SAINTE-MARTINE, Que. – If trucking entrepreneur Robert Goyette has his way, Quebec and France will eventually have more in common than the French language.

The president of Transport Charette Ltd., which has its headquarters in the rural community of Sainte-Martine south of Montreal, wants to introduce a unique trucker-training program to the province he said has proven successful across the Atlantic.

“There’s an astonishing lack of qualified young drivers in Quebec,” Goyette told Truck News.

“Why can someone 20 years old drive tanks in the army, fly commercial jets, vote on the future of Canada, but can’t drive a truck?” he wondered when talking about professionally trained truckers. “There are no schools here to recruit from and in Quebec you have to be 21 before you can get a Class 1 licence.”

Goyette also noted that Quebec government-run training centers “are generally for the unemployed who get paid to attend (driving classes).”

More often than not, he said those are people beyond their trucking prime or aren’t even interested in getting behind the wheel of a rig for a living.

“A lot of truck companies cry about the lack of qualified drivers, but nobody is taking the initiative,” Goyette claimed.

During one of his recent overseas trips, he discovered the Lycee Professionnel et Centre de Formation du Porteau – a private teaching school associated with the French government that provides a variety of training programs including truck driving (transport and logistics).

His plan is to share that model with the Quebec government.

“I’m importing (Porteau) documents from France and am going to write (Quebec) Education Minister Jean-Marc Fournier to tell him about the French system,” Goyette said.

He has political pull as past-president (five years) of the Quebec Trucking Association and 1992 founder of the Fondation pour la Formation Professionnelle en Transport Routier des Marchandises du Quebec – an organization with links to the Universite du Quebec, Montreal and Quebec City’s Universite Laval to offer post-secondary education in trucking-related subjects ranging from management and logistics to quality control and legal/economic analysis.

But that doesn’t help get more properly trained drivers on the roads, one of Goyette’s major goals.
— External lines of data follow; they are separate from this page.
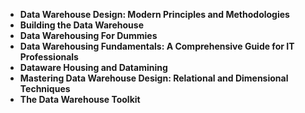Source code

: <ul>
<li><b><a target="_blank" href="https://github.com/manjunath5496/Data-Warehousing-Books/blob/master/dw(1).pdf" style="text-decoration:none;">Data Warehouse Design: Modern Principles and Methodologies</a></b></li>
                                <li><b><a target="_blank" href="https://github.com/manjunath5496/Data-Warehousing-Books/blob/master/dw(2).pdf" style="text-decoration:none;">Building the Data Warehouse</a></b></li>
                                <li><b><a target="_blank" href="https://github.com/manjunath5496/Data-Warehousing-Books/blob/master/dw(3).pdf" style="text-decoration:none;">Data Warehousing For Dummies</a></b></li>
 <li><b><a target="_blank" href="https://github.com/manjunath5496/Data-Warehousing-Books/blob/master/dw(4).pdf" style="text-decoration:none;">Data Warehousing Fundamentals: A Comprehensive Guide for IT Professionals </a></b></li>                              
<li><b><a target="_blank" href="https://github.com/manjunath5496/Data-Warehousing-Books/blob/master/dw(5).pdf" style="text-decoration:none;">Dataware Housing and Datamining </a></b></li>
                                
 <li><b><a target="_blank" href="https://github.com/manjunath5496/Data-Warehousing-Books/blob/master/dw(6).pdf" style="text-decoration:none;">Mastering Data Warehouse Design: Relational and Dimensional Techniques</a></b></li>
                          
<li><b><a target="_blank" href="https://github.com/manjunath5496/Data-Warehousing-Books/blob/master/dw(7).pdf" style="text-decoration:none;">The Data Warehouse Toolkit</a></b></li>
                               
 
</ul>
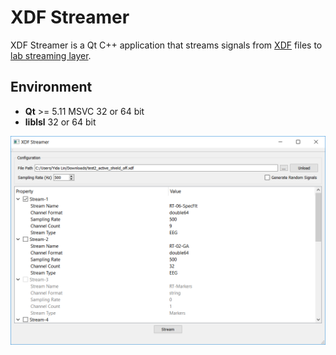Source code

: # XDF Streamer

XDF Streamer is a Qt C++ application that streams signals from [XDF](https://github.com/sccn/xdf) files to [lab streaming layer](https://github.com/sccn/labstreaminglayer).


## Environment

- __Qt__ >= 5.11 MSVC 32 or 64 bit
- __liblsl__ 32 or 64 bit


![XDF Streamer](XdfStreamer.png "XDF Streamer")
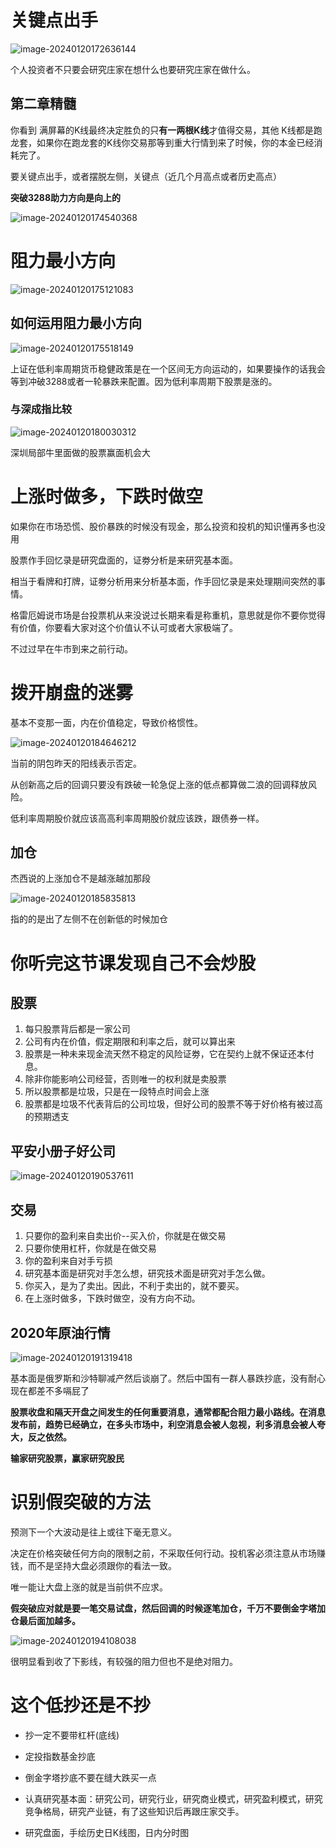 # 关键点出手



![image-20240120172636144](作手术录.assets/image-20240120172636144.png)

个人投资者不只要会研究庄家在想什么也要研究庄家在做什么。



## 第二章精髓



你看到 满屏幕的K线最终决定胜负的只**有一两根K线**才值得交易，其他	K线都是跑龙套，如果你在跑龙套的K线你交易那等到重大行情到来了时候，你的本金已经消耗完了。

要关键点出手，或者摆脱左侧，关键点（近几个月高点或者历史高点）



**突破3288助力方向是向上的**

![image-20240120174540368](作手术录.assets/image-20240120174540368.png)



# 阻力最小方向



![image-20240120175121083](作手术录.assets/image-20240120175121083.png)



## 如何运用阻力最小方向

![image-20240120175518149](作手术录.assets/image-20240120175518149.png)

上证在低利率周期货币稳健政策是在一个区间无方向运动的，如果要操作的话我会等到冲破3288或者一轮暴跌来配置。因为低利率周期下股票是涨的。



### 与深成指比较

![image-20240120180030312](作手术录.assets/image-20240120180030312.png)



深圳局部牛里面做的股票赢面机会大





# 上涨时做多，下跌时做空



如果你在市场恐慌、股价暴跌的时候没有现金，那么投资和投机的知识懂再多也没用



股票作手回忆录是研究盘面的，证劵分析是来研究基本面。

相当于看牌和打牌，证劵分析用来分析基本面，作手回忆录是来处理期间突然的事情。



格雷厄姆说市场是台投票机从来没说过长期来看是称重机，意思就是你不要你觉得有价值，你要看大家对这个价值认不认可或者大家极端了。

不过过早在牛市到来之前行动。



# 拨开崩盘的迷雾

基本不变那一面，内在价值稳定，导致价格惯性。



![image-20240120184646212](作手术录.assets/image-20240120184646212.png)

当前的阴包昨天的阳线表示否定。

从创新高之后的回调只要没有跌破一轮急促上涨的低点都算做二浪的回调释放风险。



低利率周期股价就应该高高利率周期股价就应该跌，跟债券一样。

## 加仓

杰西说的上涨加仓不是越涨越加那段

![image-20240120185835813](作手术录.assets/image-20240120185835813.png)

指的的是出了左侧不在创新低的时候加仓



# 你听完这节课发现自己不会炒股



## 股票

1. 每只股票背后都是一家公司
2. 公司有内在价值，假定期限和利率之后，就可以算出来
3. 股票是一种未来现金流天然不稳定的风险证劵，它在契约上就不保证还本付息。
4. 除非你能影响公司经营，否则唯一的权利就是卖股票
5. 所以股票都是垃圾，只是在一段特点时间会上涨
6. 股票都是垃圾不代表背后的公司垃圾，但好公司的股票不等于好价格有被过高的预期透支



## 平安小册子好公司



![image-20240120190537611](作手术录.assets/image-20240120190537611.png)



## 交易

1. 只要你的盈利来自卖出价--买入价，你就是在做交易
2. 只要你使用杠杆，你就是在做交易
3. 你的盈利来自对手亏损
4. 研究基本面是研究对手怎么想，研究技术面是研究对手怎么做。
5. 你买入，是为了卖出。因此，不利于卖出的，就不要买。
6. 在上涨时做多，下跌时做空，没有方向不动。



## 2020年原油行情



![image-20240120191319418](作手术录.assets/image-20240120191319418.png)

基本面是俄罗斯和沙特聊减产然后谈崩了。然后中国有一群人暴跌抄底，没有耐心现在都差不多嗝屁了



**股票收盘和隔天开盘之间发生的任何重要消息，通常都配合阻力最小路线。在消息发布前，趋势已经确立，在多头市场中，利空消息会被人忽视，利多消息会被人夸大，反之依然。**



**输家研究股票，赢家研究股民**



# 识别假突破的方法



预测下一个大波动是往上或往下毫无意义。

决定在价格突破任何方向的限制之前，不采取任何行动。投机客必须注意从市场赚钱，而不是坚持大盘必须跟你的看法一致。

唯一能让大盘上涨的就是当前供不应求。



**假突破应对就是要一笔交易试盘，然后回调的时候逐笔加仓，千万不要倒金字塔加仓最后面加越多。**



![image-20240120194108038](作手术录.assets/image-20240120194108038.png)

很明显看到收了下影线，有较强的阻力但也不是绝对阻力。



# 这个低抄还是不抄



- 抄一定不要带杠杆(底线)
- 定投指数基金抄底
- 倒金字塔抄底不要在缝大跌买一点
- 认真研究基本面：研究公司，研究行业，研究商业模式，研究盈利模式，研究竞争格局，研究产业链，有了这些知识后再跟庄家交手。

- 研究盘面，手绘历史日K线图，日内分时图

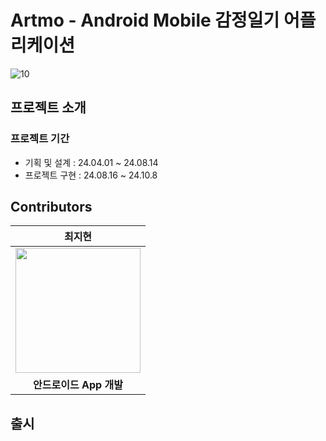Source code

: # Artmo - Android Mobile 감정일기 어플리케이션
![10](https://github.com/user-attachments/assets/40e8494d-9541-43ab-8634-38ba91b9cd7e)


## 프로젝트 소개
### 프로젝트 기간
- 기획 및 설계 : 24.04.01 ~ 24.08.14
- 프로젝트 구현 : 24.08.16 ~ 24.10.8

  

 ## Contributors 
|최지현|
|:---:|
<img src="https://avatars.githubusercontent.com/u/80878955?v=4" width="200px">|
|<strong>안드로이드 App 개발</strong>|

  

 
## 출시
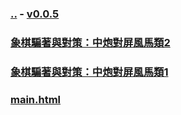 
### [..](..) - [v0.0.5](https://github.com/littleflute/cchess/edit/master/ref/pu/PianZhaoYuDuiCe/readme.md)

### [象棋騙著與對策：中炮對屏風馬類2](2)
### [象棋騙著與對策：中炮對屏風馬類1](1)
### [main.html](main.html)
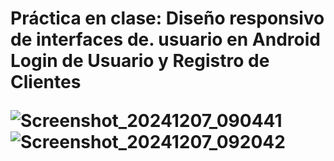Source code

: <h1>Práctica en clase: Diseño responsivo de interfaces de. usuario en Android Login de Usuario y Registro de Clientes

![Screenshot_20241207_090441](https://github.com/user-attachments/assets/15bcb20c-cc46-4ead-9a55-11b44cabd8cd)
![Screenshot_20241207_092042](https://github.com/user-attachments/assets/7ce65960-065a-4668-9c8b-49edf91c3a60)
“There are no schools to recruit from and to be a long-haul driver now, you must be bilingual and ideally trilingual because you’re dealing with U.S. and Mexican borders,” he pointed out.

In 1999, Transport Charette opened Mexuscan Cargo Ltd. in the border town of Laredo, Texas, to handle growing shipments to and from Mexico. The company also does a lot of work in neighbouring Ontario and New England so its 150 drivers have to be able to speak English as well as French.

Goyette stressed the importance of being able to communicate in order to increase proficiency at the U.S. and Mexican borders to save precious time.

He hires all his drivers in Quebec, with about a dozen of them strictly working the U.S./Mexico routes, where “I could easily use three or four more there.”

Some of the reasons he prefers to have younger drivers are because of their stamina for the long hauls and their technical knowledge.